The rites were directed by the Luperci, the “brothers of the wolf (lupus)”, a corporation of sacerdotes (priests) of Faunus, dressed only in a goatskin, whose institution is attributed either to the Arcadian Evander, or to Romulus and Remus. The Luperci were divided into two collegia, called Quinctiliani (or Quinctiales) and Fabiani, from the gens Quinctilia (or Quinctia) and gens Fabia; at the head of each of these colleges was a magister. In 44 BC, a third college, the Julii, was instituted in honor of Julius Caesar, the first magister of which wasMark Antony. Antony offered Caesar a crown during the festival, an act that was widely interpreted as a sign that Caesar aspired to make himself king and was gauging the reaction of the crowd.[9] In imperial times the members were usually of equestrian standing.

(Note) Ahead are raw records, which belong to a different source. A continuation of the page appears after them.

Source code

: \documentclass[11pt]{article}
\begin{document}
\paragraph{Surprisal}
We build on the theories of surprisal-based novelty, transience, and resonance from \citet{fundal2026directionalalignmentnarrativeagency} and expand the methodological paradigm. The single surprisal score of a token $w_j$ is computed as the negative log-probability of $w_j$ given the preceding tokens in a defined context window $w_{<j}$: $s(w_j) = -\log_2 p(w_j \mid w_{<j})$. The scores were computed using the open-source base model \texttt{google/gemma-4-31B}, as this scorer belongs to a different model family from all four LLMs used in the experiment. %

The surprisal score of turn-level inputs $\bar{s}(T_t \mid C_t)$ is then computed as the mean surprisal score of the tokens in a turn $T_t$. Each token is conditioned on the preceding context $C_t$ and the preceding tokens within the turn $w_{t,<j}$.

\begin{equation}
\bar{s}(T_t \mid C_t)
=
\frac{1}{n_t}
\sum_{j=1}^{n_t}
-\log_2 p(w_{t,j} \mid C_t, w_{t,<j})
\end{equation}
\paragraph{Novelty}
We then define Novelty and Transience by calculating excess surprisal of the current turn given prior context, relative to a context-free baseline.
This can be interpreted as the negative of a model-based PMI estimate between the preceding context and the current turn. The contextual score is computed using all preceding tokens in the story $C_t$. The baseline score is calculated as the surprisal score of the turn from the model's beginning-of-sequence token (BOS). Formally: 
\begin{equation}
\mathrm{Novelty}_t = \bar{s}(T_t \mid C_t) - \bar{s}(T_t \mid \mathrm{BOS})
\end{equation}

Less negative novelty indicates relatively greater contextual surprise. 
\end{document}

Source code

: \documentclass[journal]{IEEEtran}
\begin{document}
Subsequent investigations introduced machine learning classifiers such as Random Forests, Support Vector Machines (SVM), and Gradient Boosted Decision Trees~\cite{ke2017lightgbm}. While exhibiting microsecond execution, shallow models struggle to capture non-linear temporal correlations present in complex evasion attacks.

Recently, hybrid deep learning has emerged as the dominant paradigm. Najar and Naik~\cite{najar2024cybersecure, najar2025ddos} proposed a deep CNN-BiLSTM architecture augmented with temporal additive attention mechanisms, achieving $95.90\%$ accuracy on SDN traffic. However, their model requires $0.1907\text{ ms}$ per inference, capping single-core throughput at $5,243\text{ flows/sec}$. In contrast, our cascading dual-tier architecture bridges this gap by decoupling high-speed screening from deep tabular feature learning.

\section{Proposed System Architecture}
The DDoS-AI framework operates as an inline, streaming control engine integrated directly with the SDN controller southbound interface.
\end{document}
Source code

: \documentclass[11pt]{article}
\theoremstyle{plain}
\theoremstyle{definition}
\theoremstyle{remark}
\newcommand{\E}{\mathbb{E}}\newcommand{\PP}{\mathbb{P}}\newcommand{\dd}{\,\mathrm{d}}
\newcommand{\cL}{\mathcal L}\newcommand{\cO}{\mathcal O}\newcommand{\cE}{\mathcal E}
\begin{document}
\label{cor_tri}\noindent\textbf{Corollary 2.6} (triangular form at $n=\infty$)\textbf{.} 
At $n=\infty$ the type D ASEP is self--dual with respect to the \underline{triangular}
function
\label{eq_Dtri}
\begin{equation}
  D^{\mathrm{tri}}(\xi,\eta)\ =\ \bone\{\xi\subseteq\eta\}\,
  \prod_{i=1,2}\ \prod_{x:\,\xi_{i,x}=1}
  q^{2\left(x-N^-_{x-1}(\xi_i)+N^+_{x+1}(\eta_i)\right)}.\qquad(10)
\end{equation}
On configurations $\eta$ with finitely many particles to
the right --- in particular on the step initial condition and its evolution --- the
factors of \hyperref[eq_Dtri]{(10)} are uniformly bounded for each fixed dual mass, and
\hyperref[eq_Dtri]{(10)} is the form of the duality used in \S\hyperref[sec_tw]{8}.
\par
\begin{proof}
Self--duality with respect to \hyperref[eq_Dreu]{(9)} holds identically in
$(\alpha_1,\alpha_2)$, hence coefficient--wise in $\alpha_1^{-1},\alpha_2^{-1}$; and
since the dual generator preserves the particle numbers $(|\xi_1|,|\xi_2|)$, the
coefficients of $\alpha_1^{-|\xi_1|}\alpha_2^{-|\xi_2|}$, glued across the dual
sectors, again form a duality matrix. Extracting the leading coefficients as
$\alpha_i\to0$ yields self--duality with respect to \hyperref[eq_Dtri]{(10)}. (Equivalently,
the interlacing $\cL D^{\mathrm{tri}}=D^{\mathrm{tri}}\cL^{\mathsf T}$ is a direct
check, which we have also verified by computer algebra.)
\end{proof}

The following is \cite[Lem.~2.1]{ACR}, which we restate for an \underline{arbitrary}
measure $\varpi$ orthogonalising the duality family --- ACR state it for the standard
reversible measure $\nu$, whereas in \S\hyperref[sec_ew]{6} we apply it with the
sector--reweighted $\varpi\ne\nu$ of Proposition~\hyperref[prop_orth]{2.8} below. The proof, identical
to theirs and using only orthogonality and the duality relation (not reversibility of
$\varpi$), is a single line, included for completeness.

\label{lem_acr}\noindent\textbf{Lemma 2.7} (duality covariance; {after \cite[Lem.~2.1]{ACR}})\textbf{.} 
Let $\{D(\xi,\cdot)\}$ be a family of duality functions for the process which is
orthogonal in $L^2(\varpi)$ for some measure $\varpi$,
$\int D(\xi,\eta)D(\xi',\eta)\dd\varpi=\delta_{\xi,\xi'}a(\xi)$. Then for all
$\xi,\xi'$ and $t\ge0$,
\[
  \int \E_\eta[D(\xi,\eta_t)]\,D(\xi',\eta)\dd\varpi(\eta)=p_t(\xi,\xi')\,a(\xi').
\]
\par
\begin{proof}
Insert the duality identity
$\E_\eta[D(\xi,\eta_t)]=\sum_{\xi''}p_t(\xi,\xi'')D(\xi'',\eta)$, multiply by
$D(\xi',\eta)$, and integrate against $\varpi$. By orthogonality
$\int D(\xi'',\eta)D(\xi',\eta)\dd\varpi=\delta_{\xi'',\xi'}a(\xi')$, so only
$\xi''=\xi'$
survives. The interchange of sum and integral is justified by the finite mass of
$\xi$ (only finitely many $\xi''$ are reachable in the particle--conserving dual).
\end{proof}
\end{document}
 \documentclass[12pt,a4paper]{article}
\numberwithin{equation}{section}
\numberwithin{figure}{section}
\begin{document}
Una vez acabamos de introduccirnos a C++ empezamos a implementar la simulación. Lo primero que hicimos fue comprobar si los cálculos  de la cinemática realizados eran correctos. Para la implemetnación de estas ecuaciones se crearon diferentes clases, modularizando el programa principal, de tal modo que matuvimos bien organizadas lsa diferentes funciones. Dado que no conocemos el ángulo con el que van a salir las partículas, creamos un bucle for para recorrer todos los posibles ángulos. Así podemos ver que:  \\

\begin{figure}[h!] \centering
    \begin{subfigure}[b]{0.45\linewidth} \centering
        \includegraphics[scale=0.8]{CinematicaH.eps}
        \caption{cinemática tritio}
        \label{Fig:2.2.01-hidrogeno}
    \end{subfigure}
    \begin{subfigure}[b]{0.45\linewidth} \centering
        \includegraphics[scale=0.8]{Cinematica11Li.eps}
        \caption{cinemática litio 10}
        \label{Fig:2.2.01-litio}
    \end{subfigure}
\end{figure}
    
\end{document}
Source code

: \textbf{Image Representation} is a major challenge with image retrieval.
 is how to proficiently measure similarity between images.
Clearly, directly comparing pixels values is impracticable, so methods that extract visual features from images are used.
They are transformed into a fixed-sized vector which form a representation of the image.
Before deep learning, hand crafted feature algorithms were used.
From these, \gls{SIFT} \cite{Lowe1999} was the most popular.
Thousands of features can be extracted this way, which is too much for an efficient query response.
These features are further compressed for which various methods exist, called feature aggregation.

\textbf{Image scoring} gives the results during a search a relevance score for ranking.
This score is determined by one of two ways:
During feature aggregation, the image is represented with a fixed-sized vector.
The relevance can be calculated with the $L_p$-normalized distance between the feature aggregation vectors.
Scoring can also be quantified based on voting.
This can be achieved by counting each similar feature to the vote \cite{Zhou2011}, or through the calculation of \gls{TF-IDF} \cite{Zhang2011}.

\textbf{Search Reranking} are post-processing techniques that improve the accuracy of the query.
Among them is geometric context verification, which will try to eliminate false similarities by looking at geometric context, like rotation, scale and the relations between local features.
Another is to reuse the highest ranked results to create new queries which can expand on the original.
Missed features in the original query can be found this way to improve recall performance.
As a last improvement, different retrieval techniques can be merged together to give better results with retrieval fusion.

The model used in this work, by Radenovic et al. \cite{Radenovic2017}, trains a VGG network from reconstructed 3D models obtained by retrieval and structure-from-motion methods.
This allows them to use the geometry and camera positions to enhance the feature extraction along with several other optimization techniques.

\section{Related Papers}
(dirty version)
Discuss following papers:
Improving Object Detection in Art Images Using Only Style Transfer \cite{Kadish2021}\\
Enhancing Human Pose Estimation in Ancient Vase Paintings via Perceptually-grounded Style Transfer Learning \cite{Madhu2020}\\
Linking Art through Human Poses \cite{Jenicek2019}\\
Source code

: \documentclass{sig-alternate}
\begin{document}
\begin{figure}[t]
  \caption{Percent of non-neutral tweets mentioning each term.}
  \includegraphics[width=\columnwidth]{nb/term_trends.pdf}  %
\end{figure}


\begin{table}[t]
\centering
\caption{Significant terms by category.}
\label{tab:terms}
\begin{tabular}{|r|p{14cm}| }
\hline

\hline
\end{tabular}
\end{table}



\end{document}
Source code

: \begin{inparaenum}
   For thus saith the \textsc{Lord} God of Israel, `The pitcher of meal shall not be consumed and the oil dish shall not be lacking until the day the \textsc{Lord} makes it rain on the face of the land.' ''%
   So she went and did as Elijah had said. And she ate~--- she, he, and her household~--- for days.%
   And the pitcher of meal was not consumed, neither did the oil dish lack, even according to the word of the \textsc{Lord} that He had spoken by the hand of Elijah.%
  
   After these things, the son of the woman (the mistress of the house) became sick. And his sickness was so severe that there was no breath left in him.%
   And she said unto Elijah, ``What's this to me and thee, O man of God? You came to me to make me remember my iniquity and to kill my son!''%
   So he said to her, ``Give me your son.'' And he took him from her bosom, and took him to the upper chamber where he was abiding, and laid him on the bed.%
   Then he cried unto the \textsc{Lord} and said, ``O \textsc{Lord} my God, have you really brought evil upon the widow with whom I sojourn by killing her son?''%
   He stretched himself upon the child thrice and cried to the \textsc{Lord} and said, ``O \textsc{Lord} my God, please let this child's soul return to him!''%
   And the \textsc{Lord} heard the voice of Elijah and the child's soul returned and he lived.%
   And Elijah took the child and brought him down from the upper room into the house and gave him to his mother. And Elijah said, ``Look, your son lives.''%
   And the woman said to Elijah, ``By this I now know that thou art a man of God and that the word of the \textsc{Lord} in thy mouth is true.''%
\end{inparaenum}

The festival began with the sacrifice by the Luperci (or the flamen dialis) of two male goats and a dog.[10] Next two young patrician Luperci were led to the altar, to be anointed on their foreheads with the sacrificial blood, which was wiped off the bloody knife with woolsoaked in milk, after which they were expected to smile and laugh.
The sacrificial feast followed, after which the Luperci cut thongs from the skins of the animals, which were called februa, dressed themselves in the skins of the sacrificed goats, in imitation of Lupercus, and ran round the walls of the old Palatine city, the line of which was marked with stones, with the thongs in their hands in two bands, striking the people who crowded near. Girls and young women would line up on their route to receive lashes from these whips. This was supposed to ensure fertility, prevent sterility in women and ease the pains of childbirth.